*What to produce:* Filter the records below down to lines containing "applicazione".

*Source information:*
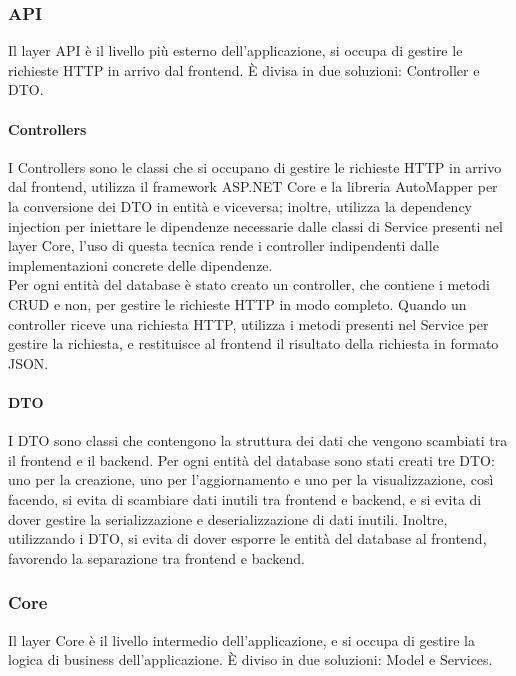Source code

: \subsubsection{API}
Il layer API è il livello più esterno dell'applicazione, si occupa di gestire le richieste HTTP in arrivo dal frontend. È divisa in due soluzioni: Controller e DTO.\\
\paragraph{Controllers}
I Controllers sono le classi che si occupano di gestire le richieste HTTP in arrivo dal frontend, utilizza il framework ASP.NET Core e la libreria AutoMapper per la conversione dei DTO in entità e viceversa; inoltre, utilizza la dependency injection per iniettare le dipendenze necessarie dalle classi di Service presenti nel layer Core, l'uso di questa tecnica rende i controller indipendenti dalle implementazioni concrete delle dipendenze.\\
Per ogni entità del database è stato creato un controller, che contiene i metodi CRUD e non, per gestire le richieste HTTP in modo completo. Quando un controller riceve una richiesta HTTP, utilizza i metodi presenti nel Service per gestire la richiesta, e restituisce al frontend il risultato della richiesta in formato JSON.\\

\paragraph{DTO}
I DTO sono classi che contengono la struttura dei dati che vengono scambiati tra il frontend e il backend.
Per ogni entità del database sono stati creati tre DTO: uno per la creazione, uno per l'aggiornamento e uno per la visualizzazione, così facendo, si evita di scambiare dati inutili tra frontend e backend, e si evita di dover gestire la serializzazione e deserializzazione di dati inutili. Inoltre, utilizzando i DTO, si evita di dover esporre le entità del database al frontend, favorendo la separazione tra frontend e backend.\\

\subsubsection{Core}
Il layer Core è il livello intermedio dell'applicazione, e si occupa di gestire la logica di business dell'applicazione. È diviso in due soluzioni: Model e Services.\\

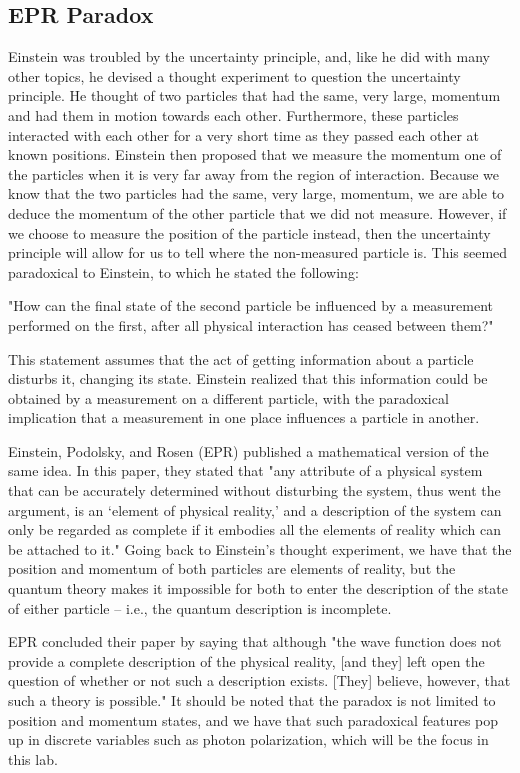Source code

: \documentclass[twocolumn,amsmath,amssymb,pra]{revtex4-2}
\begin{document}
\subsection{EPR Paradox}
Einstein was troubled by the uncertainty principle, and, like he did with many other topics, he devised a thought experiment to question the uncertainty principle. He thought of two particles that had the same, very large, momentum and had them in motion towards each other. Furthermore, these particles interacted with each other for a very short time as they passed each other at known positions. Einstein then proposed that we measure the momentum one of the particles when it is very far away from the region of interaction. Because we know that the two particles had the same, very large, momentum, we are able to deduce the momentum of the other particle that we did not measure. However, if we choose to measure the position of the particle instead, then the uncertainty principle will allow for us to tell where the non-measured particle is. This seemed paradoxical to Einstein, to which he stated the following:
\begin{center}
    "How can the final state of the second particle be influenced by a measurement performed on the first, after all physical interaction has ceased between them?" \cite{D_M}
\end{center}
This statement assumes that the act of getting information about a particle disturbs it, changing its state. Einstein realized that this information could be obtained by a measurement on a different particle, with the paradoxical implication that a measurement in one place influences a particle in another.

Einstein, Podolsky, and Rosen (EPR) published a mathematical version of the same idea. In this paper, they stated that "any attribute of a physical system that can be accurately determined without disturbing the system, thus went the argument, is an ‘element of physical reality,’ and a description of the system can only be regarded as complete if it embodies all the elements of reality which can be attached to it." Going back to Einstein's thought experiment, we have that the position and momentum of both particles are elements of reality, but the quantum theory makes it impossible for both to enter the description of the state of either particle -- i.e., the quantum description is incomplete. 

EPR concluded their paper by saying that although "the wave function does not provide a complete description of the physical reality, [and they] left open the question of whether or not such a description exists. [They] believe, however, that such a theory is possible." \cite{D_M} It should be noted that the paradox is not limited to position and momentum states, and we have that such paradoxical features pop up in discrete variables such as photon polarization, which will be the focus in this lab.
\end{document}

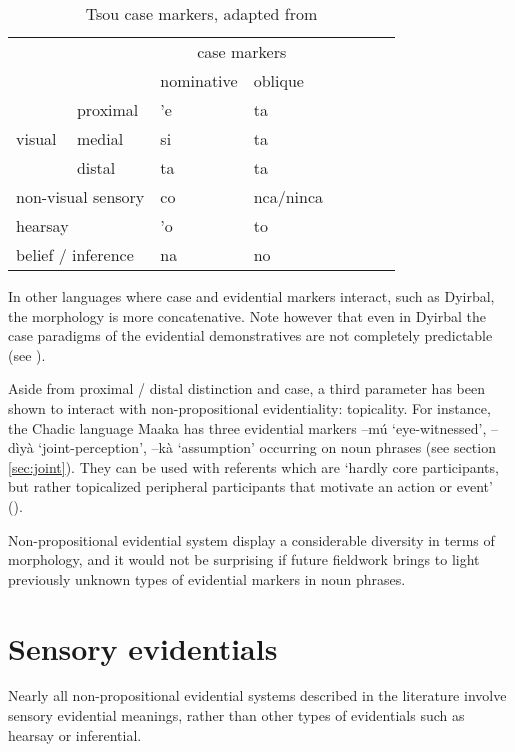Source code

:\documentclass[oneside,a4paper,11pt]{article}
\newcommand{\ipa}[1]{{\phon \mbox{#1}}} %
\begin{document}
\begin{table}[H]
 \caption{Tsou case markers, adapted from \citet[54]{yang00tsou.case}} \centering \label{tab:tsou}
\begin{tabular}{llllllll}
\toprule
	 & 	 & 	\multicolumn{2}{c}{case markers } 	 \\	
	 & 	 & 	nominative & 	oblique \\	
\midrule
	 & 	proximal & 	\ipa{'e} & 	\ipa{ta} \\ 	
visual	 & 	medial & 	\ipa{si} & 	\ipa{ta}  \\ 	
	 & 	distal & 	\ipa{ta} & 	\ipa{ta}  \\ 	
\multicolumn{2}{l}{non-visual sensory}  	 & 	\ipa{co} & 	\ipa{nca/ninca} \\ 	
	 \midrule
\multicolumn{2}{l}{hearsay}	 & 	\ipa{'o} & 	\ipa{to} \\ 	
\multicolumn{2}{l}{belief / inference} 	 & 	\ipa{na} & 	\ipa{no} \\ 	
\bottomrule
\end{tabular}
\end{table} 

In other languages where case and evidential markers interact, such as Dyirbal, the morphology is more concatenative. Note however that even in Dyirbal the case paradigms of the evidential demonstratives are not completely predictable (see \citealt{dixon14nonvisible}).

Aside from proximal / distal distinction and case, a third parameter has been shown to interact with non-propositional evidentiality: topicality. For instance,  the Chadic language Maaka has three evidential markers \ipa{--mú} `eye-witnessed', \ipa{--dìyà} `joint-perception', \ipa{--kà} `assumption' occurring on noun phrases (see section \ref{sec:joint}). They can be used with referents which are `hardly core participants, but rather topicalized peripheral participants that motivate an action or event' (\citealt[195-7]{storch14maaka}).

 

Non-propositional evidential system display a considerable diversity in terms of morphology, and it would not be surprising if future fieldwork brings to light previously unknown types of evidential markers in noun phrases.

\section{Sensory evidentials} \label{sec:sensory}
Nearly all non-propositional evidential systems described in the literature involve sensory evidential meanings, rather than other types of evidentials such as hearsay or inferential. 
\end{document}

* * *

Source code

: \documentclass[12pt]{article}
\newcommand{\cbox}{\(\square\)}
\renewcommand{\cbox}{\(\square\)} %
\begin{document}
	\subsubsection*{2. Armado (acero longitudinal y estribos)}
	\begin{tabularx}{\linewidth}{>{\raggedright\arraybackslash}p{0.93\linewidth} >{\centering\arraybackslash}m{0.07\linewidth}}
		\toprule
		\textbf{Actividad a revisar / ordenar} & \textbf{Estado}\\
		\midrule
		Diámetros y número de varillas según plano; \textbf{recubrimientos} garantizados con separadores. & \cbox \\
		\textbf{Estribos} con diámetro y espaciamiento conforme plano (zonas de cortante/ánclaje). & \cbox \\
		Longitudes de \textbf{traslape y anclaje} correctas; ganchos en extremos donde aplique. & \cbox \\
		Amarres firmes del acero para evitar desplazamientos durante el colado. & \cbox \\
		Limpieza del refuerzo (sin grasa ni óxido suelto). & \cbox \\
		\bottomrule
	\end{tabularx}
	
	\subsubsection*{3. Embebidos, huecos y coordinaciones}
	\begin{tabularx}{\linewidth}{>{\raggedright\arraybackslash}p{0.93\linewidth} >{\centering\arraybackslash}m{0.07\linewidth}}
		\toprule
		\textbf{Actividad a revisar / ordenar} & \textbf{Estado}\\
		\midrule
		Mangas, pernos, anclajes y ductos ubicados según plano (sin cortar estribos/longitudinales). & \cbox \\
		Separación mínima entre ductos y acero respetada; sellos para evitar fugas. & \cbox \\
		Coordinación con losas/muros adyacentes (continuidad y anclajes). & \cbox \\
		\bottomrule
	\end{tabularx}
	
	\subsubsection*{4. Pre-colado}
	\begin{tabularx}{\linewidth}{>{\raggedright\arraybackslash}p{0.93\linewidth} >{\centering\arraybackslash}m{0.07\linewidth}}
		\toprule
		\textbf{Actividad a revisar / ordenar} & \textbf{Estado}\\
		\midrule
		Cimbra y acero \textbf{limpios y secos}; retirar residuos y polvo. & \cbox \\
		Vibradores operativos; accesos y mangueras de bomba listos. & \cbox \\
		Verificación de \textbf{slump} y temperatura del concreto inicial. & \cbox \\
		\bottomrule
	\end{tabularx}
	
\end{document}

*Result for this task:*
Il layer API è il livello più esterno dell'applicazione, si occupa di gestire le richieste HTTP in arrivo dal frontend. È divisa in due soluzioni: Controller e DTO.\\
Il layer Core è il livello intermedio dell'applicazione, e si occupa di gestire la logica di business dell'applicazione. È diviso in due soluzioni: Model e Services.\\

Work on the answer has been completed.